▶ Problem requirements
Please set down the entire listing exactly.
/---
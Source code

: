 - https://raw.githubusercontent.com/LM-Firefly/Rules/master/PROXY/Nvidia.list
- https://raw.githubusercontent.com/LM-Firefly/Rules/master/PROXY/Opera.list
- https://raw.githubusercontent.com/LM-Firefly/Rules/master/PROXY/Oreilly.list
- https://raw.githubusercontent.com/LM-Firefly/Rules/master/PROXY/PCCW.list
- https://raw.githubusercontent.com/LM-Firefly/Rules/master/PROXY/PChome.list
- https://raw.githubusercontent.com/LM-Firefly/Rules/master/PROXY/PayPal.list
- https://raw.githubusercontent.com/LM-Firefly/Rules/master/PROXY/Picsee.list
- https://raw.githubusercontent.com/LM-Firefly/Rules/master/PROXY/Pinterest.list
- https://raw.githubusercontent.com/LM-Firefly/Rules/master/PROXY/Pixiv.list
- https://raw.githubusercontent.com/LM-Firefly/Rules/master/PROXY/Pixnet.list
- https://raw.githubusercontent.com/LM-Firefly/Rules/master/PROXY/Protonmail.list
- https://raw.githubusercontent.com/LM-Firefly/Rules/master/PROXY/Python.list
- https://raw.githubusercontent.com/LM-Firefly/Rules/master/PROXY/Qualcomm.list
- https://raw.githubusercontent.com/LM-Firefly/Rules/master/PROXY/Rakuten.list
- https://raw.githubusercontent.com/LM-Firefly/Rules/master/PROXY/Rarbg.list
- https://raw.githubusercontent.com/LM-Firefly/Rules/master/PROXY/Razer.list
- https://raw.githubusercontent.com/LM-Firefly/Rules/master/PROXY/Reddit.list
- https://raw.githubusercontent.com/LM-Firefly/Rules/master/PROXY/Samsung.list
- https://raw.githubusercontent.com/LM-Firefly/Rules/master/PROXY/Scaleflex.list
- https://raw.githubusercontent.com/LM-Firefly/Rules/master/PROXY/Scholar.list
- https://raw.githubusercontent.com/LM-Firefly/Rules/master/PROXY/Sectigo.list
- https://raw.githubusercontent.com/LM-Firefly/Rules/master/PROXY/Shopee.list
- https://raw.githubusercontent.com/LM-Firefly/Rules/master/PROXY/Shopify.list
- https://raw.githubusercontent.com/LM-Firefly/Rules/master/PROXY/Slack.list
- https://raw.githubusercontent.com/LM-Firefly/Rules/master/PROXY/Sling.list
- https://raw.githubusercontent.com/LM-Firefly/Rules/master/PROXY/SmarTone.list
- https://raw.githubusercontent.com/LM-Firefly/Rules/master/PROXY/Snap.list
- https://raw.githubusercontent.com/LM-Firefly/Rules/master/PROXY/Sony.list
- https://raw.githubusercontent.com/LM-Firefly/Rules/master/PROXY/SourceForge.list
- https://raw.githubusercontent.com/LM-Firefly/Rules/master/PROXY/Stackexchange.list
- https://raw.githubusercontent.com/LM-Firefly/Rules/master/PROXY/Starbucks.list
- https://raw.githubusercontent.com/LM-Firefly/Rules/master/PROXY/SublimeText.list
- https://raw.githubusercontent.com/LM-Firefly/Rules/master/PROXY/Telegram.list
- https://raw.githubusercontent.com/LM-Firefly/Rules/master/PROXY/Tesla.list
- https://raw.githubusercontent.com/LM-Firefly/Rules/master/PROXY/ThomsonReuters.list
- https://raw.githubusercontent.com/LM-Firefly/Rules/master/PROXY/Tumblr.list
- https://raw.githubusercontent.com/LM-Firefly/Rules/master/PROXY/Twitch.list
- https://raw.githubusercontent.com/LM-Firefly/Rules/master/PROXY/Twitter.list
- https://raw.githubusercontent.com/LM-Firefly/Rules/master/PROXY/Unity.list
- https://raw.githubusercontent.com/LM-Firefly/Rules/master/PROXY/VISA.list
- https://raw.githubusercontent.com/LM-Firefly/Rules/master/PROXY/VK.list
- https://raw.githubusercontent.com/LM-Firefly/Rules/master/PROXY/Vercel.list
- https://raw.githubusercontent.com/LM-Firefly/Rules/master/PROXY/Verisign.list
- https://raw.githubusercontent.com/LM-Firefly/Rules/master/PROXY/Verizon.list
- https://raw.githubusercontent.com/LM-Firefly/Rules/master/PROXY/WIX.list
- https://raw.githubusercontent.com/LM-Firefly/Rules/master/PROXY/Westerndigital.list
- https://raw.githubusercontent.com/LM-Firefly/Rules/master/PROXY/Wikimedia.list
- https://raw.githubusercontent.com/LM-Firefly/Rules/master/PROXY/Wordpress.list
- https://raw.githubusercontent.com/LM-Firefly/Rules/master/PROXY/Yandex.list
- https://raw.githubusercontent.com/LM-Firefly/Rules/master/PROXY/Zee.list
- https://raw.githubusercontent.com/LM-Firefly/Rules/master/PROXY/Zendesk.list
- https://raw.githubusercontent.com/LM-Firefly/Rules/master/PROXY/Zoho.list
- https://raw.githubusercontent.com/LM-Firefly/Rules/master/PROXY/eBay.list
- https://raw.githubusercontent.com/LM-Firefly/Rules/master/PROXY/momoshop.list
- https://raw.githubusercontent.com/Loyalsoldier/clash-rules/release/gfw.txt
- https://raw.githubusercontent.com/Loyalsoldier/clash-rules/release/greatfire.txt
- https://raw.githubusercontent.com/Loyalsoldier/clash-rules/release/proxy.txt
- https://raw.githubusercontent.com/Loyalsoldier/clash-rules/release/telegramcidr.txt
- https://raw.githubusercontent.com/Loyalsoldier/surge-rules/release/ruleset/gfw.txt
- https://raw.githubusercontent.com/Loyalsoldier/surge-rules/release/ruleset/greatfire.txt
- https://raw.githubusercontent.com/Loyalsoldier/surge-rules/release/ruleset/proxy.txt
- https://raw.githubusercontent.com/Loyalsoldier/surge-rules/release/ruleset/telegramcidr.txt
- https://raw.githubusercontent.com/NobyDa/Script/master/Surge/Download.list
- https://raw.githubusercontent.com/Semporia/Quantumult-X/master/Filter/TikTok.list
\---
▶ Your response
Source code

: - https://raw.githubusercontent.com/LM-Firefly/Rules/master/PROXY/Nvidia.list
- https://raw.githubusercontent.com/LM-Firefly/Rules/master/PROXY/Opera.list
- https://raw.githubusercontent.com/LM-Firefly/Rules/master/PROXY/Oreilly.list
- https://raw.githubusercontent.com/LM-Firefly/Rules/master/PROXY/PCCW.list
- https://raw.githubusercontent.com/LM-Firefly/Rules/master/PROXY/PChome.list
- https://raw.githubusercontent.com/LM-Firefly/Rules/master/PROXY/PayPal.list
- https://raw.githubusercontent.com/LM-Firefly/Rules/master/PROXY/Picsee.list
- https://raw.githubusercontent.com/LM-Firefly/Rules/master/PROXY/Pinterest.list
- https://raw.githubusercontent.com/LM-Firefly/Rules/master/PROXY/Pixiv.list
- https://raw.githubusercontent.com/LM-Firefly/Rules/master/PROXY/Pixnet.list
- https://raw.githubusercontent.com/LM-Firefly/Rules/master/PROXY/Protonmail.list
- https://raw.githubusercontent.com/LM-Firefly/Rules/master/PROXY/Python.list
- https://raw.githubusercontent.com/LM-Firefly/Rules/master/PROXY/Qualcomm.list
- https://raw.githubusercontent.com/LM-Firefly/Rules/master/PROXY/Rakuten.list
- https://raw.githubusercontent.com/LM-Firefly/Rules/master/PROXY/Rarbg.list
- https://raw.githubusercontent.com/LM-Firefly/Rules/master/PROXY/Razer.list
- https://raw.githubusercontent.com/LM-Firefly/Rules/master/PROXY/Reddit.list
- https://raw.githubusercontent.com/LM-Firefly/Rules/master/PROXY/Samsung.list
- https://raw.githubusercontent.com/LM-Firefly/Rules/master/PROXY/Scaleflex.list
- https://raw.githubusercontent.com/LM-Firefly/Rules/master/PROXY/Scholar.list
- https://raw.githubusercontent.com/LM-Firefly/Rules/master/PROXY/Sectigo.list
- https://raw.githubusercontent.com/LM-Firefly/Rules/master/PROXY/Shopee.list
- https://raw.githubusercontent.com/LM-Firefly/Rules/master/PROXY/Shopify.list
- https://raw.githubusercontent.com/LM-Firefly/Rules/master/PROXY/Slack.list
- https://raw.githubusercontent.com/LM-Firefly/Rules/master/PROXY/Sling.list
- https://raw.githubusercontent.com/LM-Firefly/Rules/master/PROXY/SmarTone.list
- https://raw.githubusercontent.com/LM-Firefly/Rules/master/PROXY/Snap.list
- https://raw.githubusercontent.com/LM-Firefly/Rules/master/PROXY/Sony.list
- https://raw.githubusercontent.com/LM-Firefly/Rules/master/PROXY/SourceForge.list
- https://raw.githubusercontent.com/LM-Firefly/Rules/master/PROXY/Stackexchange.list
- https://raw.githubusercontent.com/LM-Firefly/Rules/master/PROXY/Starbucks.list
- https://raw.githubusercontent.com/LM-Firefly/Rules/master/PROXY/SublimeText.list
- https://raw.githubusercontent.com/LM-Firefly/Rules/master/PROXY/Telegram.list
- https://raw.githubusercontent.com/LM-Firefly/Rules/master/PROXY/Tesla.list
- https://raw.githubusercontent.com/LM-Firefly/Rules/master/PROXY/ThomsonReuters.list
- https://raw.githubusercontent.com/LM-Firefly/Rules/master/PROXY/Tumblr.list
- https://raw.githubusercontent.com/LM-Firefly/Rules/master/PROXY/Twitch.list
- https://raw.githubusercontent.com/LM-Firefly/Rules/master/PROXY/Twitter.list
- https://raw.githubusercontent.com/LM-Firefly/Rules/master/PROXY/Unity.list
- https://raw.githubusercontent.com/LM-Firefly/Rules/master/PROXY/VISA.list
- https://raw.githubusercontent.com/LM-Firefly/Rules/master/PROXY/VK.list
- https://raw.githubusercontent.com/LM-Firefly/Rules/master/PROXY/Vercel.list
- https://raw.githubusercontent.com/LM-Firefly/Rules/master/PROXY/Verisign.list
- https://raw.githubusercontent.com/LM-Firefly/Rules/master/PROXY/Verizon.list
- https://raw.githubusercontent.com/LM-Firefly/Rules/master/PROXY/WIX.list
- https://raw.githubusercontent.com/LM-Firefly/Rules/master/PROXY/Westerndigital.list
- https://raw.githubusercontent.com/LM-Firefly/Rules/master/PROXY/Wikimedia.list
- https://raw.githubusercontent.com/LM-Firefly/Rules/master/PROXY/Wordpress.list
- https://raw.githubusercontent.com/LM-Firefly/Rules/master/PROXY/Yandex.list
- https://raw.githubusercontent.com/LM-Firefly/Rules/master/PROXY/Zee.list
- https://raw.githubusercontent.com/LM-Firefly/Rules/master/PROXY/Zendesk.list
- https://raw.githubusercontent.com/LM-Firefly/Rules/master/PROXY/Zoho.list
- https://raw.githubusercontent.com/LM-Firefly/Rules/master/PROXY/eBay.list
- https://raw.githubusercontent.com/LM-Firefly/Rules/master/PROXY/momoshop.list
- https://raw.githubusercontent.com/Loyalsoldier/clash-rules/release/gfw.txt
- https://raw.githubusercontent.com/Loyalsoldier/clash-rules/release/greatfire.txt
- https://raw.githubusercontent.com/Loyalsoldier/clash-rules/release/proxy.txt
- https://raw.githubusercontent.com/Loyalsoldier/clash-rules/release/telegramcidr.txt
- https://raw.githubusercontent.com/Loyalsoldier/surge-rules/release/ruleset/gfw.txt
- https://raw.githubusercontent.com/Loyalsoldier/surge-rules/release/ruleset/greatfire.txt
- https://raw.githubusercontent.com/Loyalsoldier/surge-rules/release/ruleset/proxy.txt
- https://raw.githubusercontent.com/Loyalsoldier/surge-rules/release/ruleset/telegramcidr.txt
- https://raw.githubusercontent.com/NobyDa/Script/master/Surge/Download.list
- https://raw.githubusercontent.com/Semporia/Quantumult-X/master/Filter/TikTok.list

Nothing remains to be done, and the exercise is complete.